## [TASK TO CARRY OUT]
Please restate each line of the material word for word and omit any pictures.

________________________

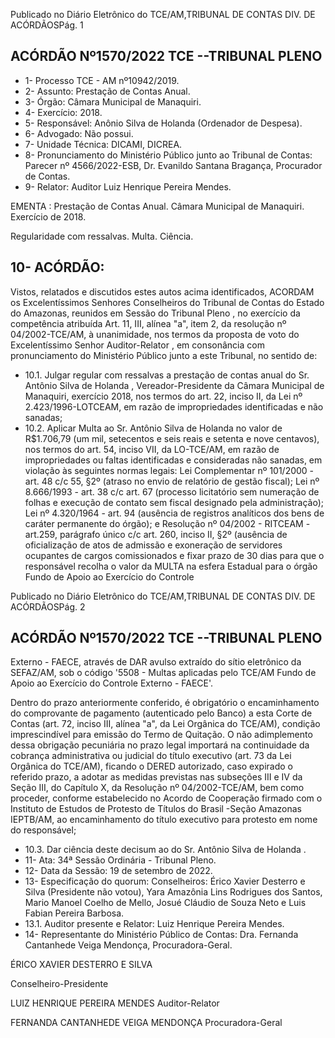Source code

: Publicado  no  Diário  Eletrônico do TCE/AM,TRIBUNAL DE CONTAS DIV. DE ACÓRDÃOSPág. 1

## ACÓRDÃO Nº1570/2022  TCE --TRIBUNAL PLENO

- 1- Processo TCE - AM nº10942/2019.
- 2- Assunto: Prestação de Contas Anual.
- 3- Órgão: Câmara Municipal de Manaquiri.
- 4- Exercício: 2018.
- 5- Responsável: Anônio Silva de Holanda (Ordenador de Despesa).
- 6- Advogado: Não possui.
- 7- Unidade Técnica: DICAMI, DICREA.
- 8- Pronunciamento  do  Ministério  Público  junto  ao  Tribunal  de  Contas: Parecer  nº 4566/2022-ESB, Dr. Evanildo Santana Bragança, Procurador de Contas.
- 9- Relator: Auditor Luiz Henrique Pereira Mendes.

EMENTA : Prestação  de  Contas  Anual. Câmara Municipal de Manaquiri. Exercício de 2018.

Regularidade com ressalvas. Multa. Ciência.

## 10-  ACÓRDÃO:

Vistos, relatados e discutidos estes autos acima identificados, ACORDAM os Excelentíssimos Senhores Conselheiros do Tribunal de Contas do Estado do Amazonas, reunidos em Sessão do Tribunal Pleno , no exercício da competência atribuída Art. 11, III, alínea  "a",  item  2,  da  resolução  nº  04/2002-TCE/AM, à  unanimidade, nos  termos  da proposta  de  voto  do  Excelentíssimo  Senhor  Auditor-Relator , em  consonância com pronunciamento do Ministério Público junto a este Tribunal, no sentido de:

- 10.1. Julgar  regular  com  ressalvas a  prestação  de  contas  anual  do Sr. Antônio Silva de Holanda , Vereador-Presidente da Câmara Municipal de Manaquiri, exercício 2018, nos termos do art. 22, inciso II, da Lei nº 2.423/1996-LOTCEAM,  em  razão  de  impropriedades  identificadas  e não sanadas;
- 10.2. Aplicar Multa ao Sr. Antônio  Silva de Holanda no valor de R$1.706,79 (um  mil, setecentos e seis reais e setenta e nove centavos), nos termos do art. 54, inciso VII, da LO-TCE/AM, em razão de impropriedades ou faltas identificadas e consideradas não sanadas, em  violação às seguintes normas legais: Lei Complementar nº 101/2000 - art. 48 c/c 55, §2º (atraso no envio de relatório de gestão fiscal); Lei nº 8.666/1993 - art. 38 c/c art. 67 (processo licitatório sem numeração de folhas e execução de contato sem fiscal designado pela administração);  Lei  nº  4.320/1964  -  art.  94  (ausência  de  registros analíticos dos bens de caráter permanente do órgão); e Resolução nº 04/2002 - RITCEAM - art.259, parágrafo único c/c art. 260, inciso II, §2º  (ausência  de  oficialização  de  atos  de  admissão  e  exoneração  de servidores  ocupantes  de  cargos  comissionados  e  fixar prazo  de  30 dias para  que  o  responsável  recolha  o  valor  da  MULTA na  esfera Estadual  para  o  órgão  Fundo  de  Apoio  ao  Exercício  do  Controle

Publicado  no  Diário  Eletrônico do TCE/AM,TRIBUNAL DE CONTAS DIV. DE ACÓRDÃOSPág. 2

## ACÓRDÃO Nº1570/2022  TCE --TRIBUNAL PLENO

Externo - FAECE, através de DAR avulso extraído do sítio eletrônico da SEFAZ/AM,  sob  o  código  '5508  -  Multas  aplicadas  pelo  TCE/AM  Fundo de Apoio ao Exercício do Controle Externo - FAECE'.

Dentro do prazo anteriormente conferido, é obrigatório o encaminhamento  do  comprovante  de  pagamento  (autenticado  pelo Banco)  a  esta  Corte  de  Contas  (art.  72,  inciso  III,  alínea  "a",  da  Lei Orgânica  do  TCE/AM),  condição  imprescindível  para  emissão  do Termo de Quitação. O não adimplemento dessa obrigação pecuniária no prazo legal importará na continuidade da cobrança administrativa ou judicial do título executivo (art. 73 da Lei Orgânica do TCE/AM), ficando o  DERED  autorizado,  caso  expirado  o  referido  prazo,  a  adotar  as medidas previstas nas subseções III e IV da Seção III, do Capítulo X, da  Resolução  nº  04/2002-TCE/AM,  bem  como  proceder,  conforme estabelecido  no  Acordo  de  Cooperação  firmado  com  o  Instituto  de Estudos  de  Protesto  de Títulos do Brasil -Seção  Amazonas  IEPTB/AM,  ao  encaminhamento  do  título  executivo  para  protesto  em nome do responsável;

- 10.3. Dar ciência deste decisum ao do Sr. Antônio Silva de Holanda .
- 11-  Ata: 34ª Sessão Ordinária - Tribunal Pleno.
- 12-  Data da Sessão: 19 de setembro de 2022.
- 13-  Especificação do quorum: Conselheiros: Érico Xavier Desterro e Silva (Presidente não votou), Yara Amazônia Lins Rodrigues dos Santos, Mario Manoel Coelho de Mello, Josué Cláudio de Souza Neto e Luis Fabian Pereira Barbosa.
- 13.1. Auditor presente e Relator: Luiz Henrique Pereira Mendes.
- 14-  Representante do Ministério Público de Contas: Dra. Fernanda Cantanhede Veiga Mendonça, Procuradora-Geral.

ÉRICO XAVIER DESTERRO E SILVA

Conselheiro-Presidente

LUIZ HENRIQUE PEREIRA MENDES Auditor-Relator

FERNANDA CANTANHEDE VEIGA MENDONÇA Procuradora-Geral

________________________

## [ANSWER TO THIS PROBLEM]
Source code

: Publicado  no  Diário  Eletrônico do TCE/AM,TRIBUNAL DE CONTAS DIV. DE ACÓRDÃOSPág. 1

## ACÓRDÃO Nº1570/2022  TCE --TRIBUNAL PLENO

- 1- Processo TCE - AM nº10942/2019.
- 2- Assunto: Prestação de Contas Anual.
- 3- Órgão: Câmara Municipal de Manaquiri.
- 4- Exercício: 2018.
- 5- Responsável: Anônio Silva de Holanda (Ordenador de Despesa).
- 6- Advogado: Não possui.
- 7- Unidade Técnica: DICAMI, DICREA.
- 8- Pronunciamento  do  Ministério  Público  junto  ao  Tribunal  de  Contas: Parecer  nº 4566/2022-ESB, Dr. Evanildo Santana Bragança, Procurador de Contas.
- 9- Relator: Auditor Luiz Henrique Pereira Mendes.

EMENTA : Prestação  de  Contas  Anual. Câmara Municipal de Manaquiri. Exercício de 2018.

Regularidade com ressalvas. Multa. Ciência.

## 10-  ACÓRDÃO:

Vistos, relatados e discutidos estes autos acima identificados, ACORDAM os Excelentíssimos Senhores Conselheiros do Tribunal de Contas do Estado do Amazonas, reunidos em Sessão do Tribunal Pleno , no exercício da competência atribuída Art. 11, III, alínea  "a",  item  2,  da  resolução  nº  04/2002-TCE/AM, à  unanimidade, nos  termos  da proposta  de  voto  do  Excelentíssimo  Senhor  Auditor-Relator , em  consonância com pronunciamento do Ministério Público junto a este Tribunal, no sentido de:

- 10.1. Julgar  regular  com  ressalvas a  prestação  de  contas  anual  do Sr. Antônio Silva de Holanda , Vereador-Presidente da Câmara Municipal de Manaquiri, exercício 2018, nos termos do art. 22, inciso II, da Lei nº 2.423/1996-LOTCEAM,  em  razão  de  impropriedades  identificadas  e não sanadas;
- 10.2. Aplicar Multa ao Sr. Antônio  Silva de Holanda no valor de R$1.706,79 (um  mil, setecentos e seis reais e setenta e nove centavos), nos termos do art. 54, inciso VII, da LO-TCE/AM, em razão de impropriedades ou faltas identificadas e consideradas não sanadas, em  violação às seguintes normas legais: Lei Complementar nº 101/2000 - art. 48 c/c 55, §2º (atraso no envio de relatório de gestão fiscal); Lei nº 8.666/1993 - art. 38 c/c art. 67 (processo licitatório sem numeração de folhas e execução de contato sem fiscal designado pela administração);  Lei  nº  4.320/1964  -  art.  94  (ausência  de  registros analíticos dos bens de caráter permanente do órgão); e Resolução nº 04/2002 - RITCEAM - art.259, parágrafo único c/c art. 260, inciso II, §2º  (ausência  de  oficialização  de  atos  de  admissão  e  exoneração  de servidores  ocupantes  de  cargos  comissionados  e  fixar prazo  de  30 dias para  que  o  responsável  recolha  o  valor  da  MULTA na  esfera Estadual  para  o  órgão  Fundo  de  Apoio  ao  Exercício  do  Controle

Publicado  no  Diário  Eletrônico do TCE/AM,TRIBUNAL DE CONTAS DIV. DE ACÓRDÃOSPág. 2

## ACÓRDÃO Nº1570/2022  TCE --TRIBUNAL PLENO

Externo - FAECE, através de DAR avulso extraído do sítio eletrônico da SEFAZ/AM,  sob  o  código  '5508  -  Multas  aplicadas  pelo  TCE/AM  Fundo de Apoio ao Exercício do Controle Externo - FAECE'.

Dentro do prazo anteriormente conferido, é obrigatório o encaminhamento  do  comprovante  de  pagamento  (autenticado  pelo Banco)  a  esta  Corte  de  Contas  (art.  72,  inciso  III,  alínea  "a",  da  Lei Orgânica  do  TCE/AM),  condição  imprescindível  para  emissão  do Termo de Quitação. O não adimplemento dessa obrigação pecuniária no prazo legal importará na continuidade da cobrança administrativa ou judicial do título executivo (art. 73 da Lei Orgânica do TCE/AM), ficando o  DERED  autorizado,  caso  expirado  o  referido  prazo,  a  adotar  as medidas previstas nas subseções III e IV da Seção III, do Capítulo X, da  Resolução  nº  04/2002-TCE/AM,  bem  como  proceder,  conforme estabelecido  no  Acordo  de  Cooperação  firmado  com  o  Instituto  de Estudos  de  Protesto  de Títulos do Brasil -Seção  Amazonas  IEPTB/AM,  ao  encaminhamento  do  título  executivo  para  protesto  em nome do responsável;

- 10.3. Dar ciência deste decisum ao do Sr. Antônio Silva de Holanda .
- 11-  Ata: 34ª Sessão Ordinária - Tribunal Pleno.
- 12-  Data da Sessão: 19 de setembro de 2022.
- 13-  Especificação do quorum: Conselheiros: Érico Xavier Desterro e Silva (Presidente não votou), Yara Amazônia Lins Rodrigues dos Santos, Mario Manoel Coelho de Mello, Josué Cláudio de Souza Neto e Luis Fabian Pereira Barbosa.
- 13.1. Auditor presente e Relator: Luiz Henrique Pereira Mendes.
- 14-  Representante do Ministério Público de Contas: Dra. Fernanda Cantanhede Veiga Mendonça, Procuradora-Geral.

ÉRICO XAVIER DESTERRO E SILVA

Conselheiro-Presidente

LUIZ HENRIQUE PEREIRA MENDES Auditor-Relator

FERNANDA CANTANHEDE VEIGA MENDONÇA Procuradora-Geral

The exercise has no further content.